Para salvar o modelo utilizamos a biblioteca pickle
, responsável por serializar (passar de objeto Python/Scikit-learn para binário) e deserializar (fazer o processo contrário). Como o pickle
é uma biblioteca padrão do Python 3, não é necessário sua instalação, basta importá-la de forma usual com o import
.
import pickle
output = open('model_classifier_mnist.pkl', 'wb')
pickle.dump(model_mlp, output, -1)
output.close()
O código acima salva o modelo MLPClassifier
já treinado (objeto model_mlp
) com o nome model_classifier_mnist.pkl
. Note que usamos o método dump()
do pickle
para realizar essa tarefa.
Já para carregar o modelo salvo, utilizamos o load()
:
pickle_file = open('model_classifier_mnist.pkl', 'rb')
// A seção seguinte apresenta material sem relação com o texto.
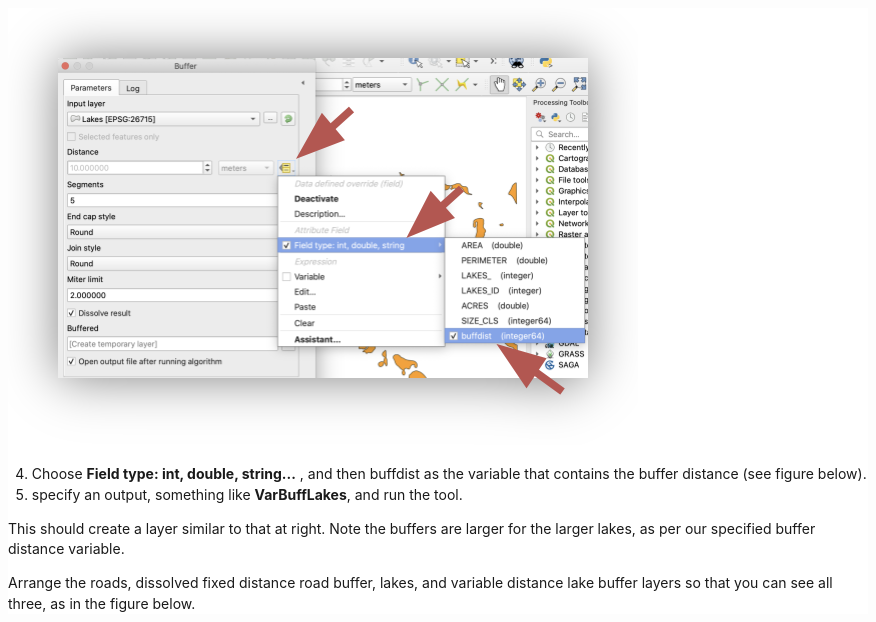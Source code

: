 ![](images/Burrering_Overlay-af3b4111.png)

4. Choose **Field type: int, double, string...** , and then buffdist as the variable that contains the buffer distance (see figure below).
5. specify an output, something like **VarBuffLakes**, and run the tool.

This should create a layer similar to that at right.  Note the buffers are larger for the larger lakes, as per our specified buffer distance variable.

Arrange the roads, dissolved fixed distance road buffer, lakes, and variable distance lake buffer layers so that you can see all three, as in the figure below.
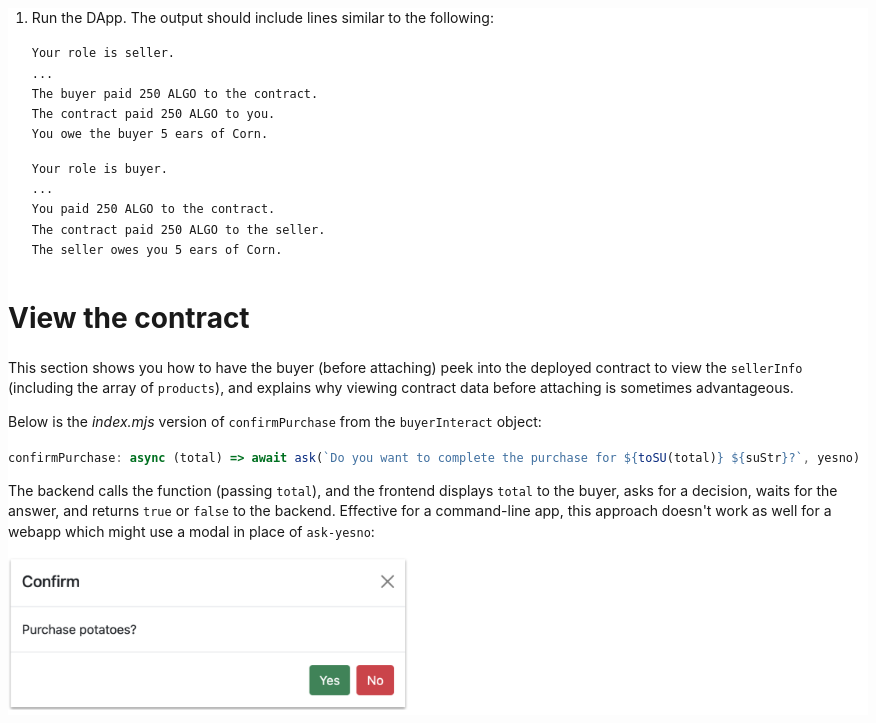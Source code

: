1. Run the DApp. The output should include lines similar to the following:

    <div class="row gx-3">
    <div class="col-12 col-lg-auto">

    ``` nonum
    Your role is seller.
    ...
    The buyer paid 250 ALGO to the contract.
    The contract paid 250 ALGO to you.
    You owe the buyer 5 ears of Corn.
    ```

    </div>
    <div class="col-12 col-lg-auto">

    ``` nonum
    Your role is buyer.
    ...
    You paid 250 ALGO to the contract.
    The contract paid 250 ALGO to the seller.
    The seller owes you 5 ears of Corn.
    ```

    </div>
    </div>

# View the contract

This section shows you how to have the buyer (before attaching) peek into the deployed contract to view the `sellerInfo` (including the array of `products`), and explains why viewing contract data before attaching is sometimes advantageous.

Below is the *index.mjs* version of `confirmPurchase` from the `buyerInteract` object:

``` js nonum
confirmPurchase: async (total) => await ask(`Do you want to complete the purchase for ${toSU(total)} ${suStr}?`, yesno)
```

The backend calls the function (passing `total`), and the frontend displays `total` to the buyer, asks for a decision, waits for the answer, and returns `true` or `false` to the backend. Effective for a command-line app, this approach doesn't work as well for a webapp which might use a modal in place of `ask-yesno`:

<div><img src="modal.png" class="img-fluid my-4 d-block" width=400 loading="lazy"></div>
model_test = pickle.load(pickle_file)
pickle_file.close()
Teste com uma amostra aletória
Para finalizar, vamos realizar um simples teste que sorteia de forma aleatória um dígito manuscrito e realiza a predição com ambos modelos. Será que ambos modelos vão reconhecer o dígito manuscrito?
idx_random = np.random.randint(0, len(X_train)) # sorteia um índice
print(f'idx_random = {idx_random}')
some_digit = X_train[idx_random] # seleciona o valor dos pixels no conjunto de treino
# exibe o dígito manuscrito como uma imagem
fig, axs = plt.subplots(figsize=(29, 29), dpi=60)
plt.imshow(some_digit, cmap='binary')
plt.axis('off')
plt.show()
# realiza predição do dígito sorteado com os modelos MLP e SGD
print(model_mlp.predict([some_digit.reshape(28*28)]))
print(model_sgd_classifier.predict([some_digit.reshape(28*28)]))
'''
saída esperada:
[2]
[8]
'''
Embora a tendência seja que ambos modelos acertem, visto que escolhemos uma amostra do conjunto de treino, apenas o modelo MLP acertou a predição do dígito sorteado. Para dificultar um pouco mais, podemos escolher uma amostra do conjunto de testes ou fazer uma imagem manuscrita com nossa própria letra e usar como entrada.
Datasets semelhantes
Outros exemplos de datasets que poderíamos ter usado ao invés do MNIST:
CIFAR-10: possui 10 classes com imagens de aviões, cães, gatos, carros, caminhões, etc.
Fashion MNIST: possui 10 classes com imagens de roupas, sapatos, bolsas e outros itens semelhantes.
CIFAR-100: possui 100 classes, contendo imagens como exemplos de animais, veículos, árvores e flores.